Your goal — Your reply should be a single number, the count of lines in the records that contain the string "mais".

─── Extracted entries ───

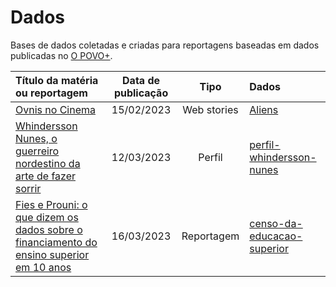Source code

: # Dados

Bases de dados coletadas e criadas para reportagens baseadas em dados publicadas no [O POVO+](https://mais.opovo.com.br/home).


| Título da matéria ou reportagem| Data de publicação | Tipo | Dados |
| :-------- | :--------: | :--------: | :-------- |
| [Ovnis no Cinema](https://mais.opovo.com.br/web-stories/ovnis-nos-cinemas/2023/02/15/ovnis-nos-cinemas.html)     | 15/02/2023     | Web stories     | [Aliens](https://github.com/opovomais/aliens)     |
| [Whindersson Nunes, o guerreiro nordestino da arte de fazer sorrir](https://mais.opovo.com.br/reportagens-especiais/serie-perfis/2023/03/12/whindersson-nunes-o-guerreiro-nordestino-da-arte-de-fazer-sorrir.html) | 12/03/2023 | Perfil | [perfil-whindersson-nunes](https://github.com/opovomais/perfil-whindersson-nunes) |
| [Fies e Prouni: o que dizem os dados sobre o financiamento do ensino superior em 10 anos](https://mais.opovo.com.br/reportagens-especiais/ensino-superior-acesso-ceara/2023/03/16/fies-e-prouni-o-que-dizem-os-dados-sobre-o-financiamento-do-ensino-superior-em-10-anos.html) | 16/03/2023 | Reportagem | [censo-da-educacao-superior](https://github.com/opovomais/censo-da-educacao-superior) |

───

Task result — 4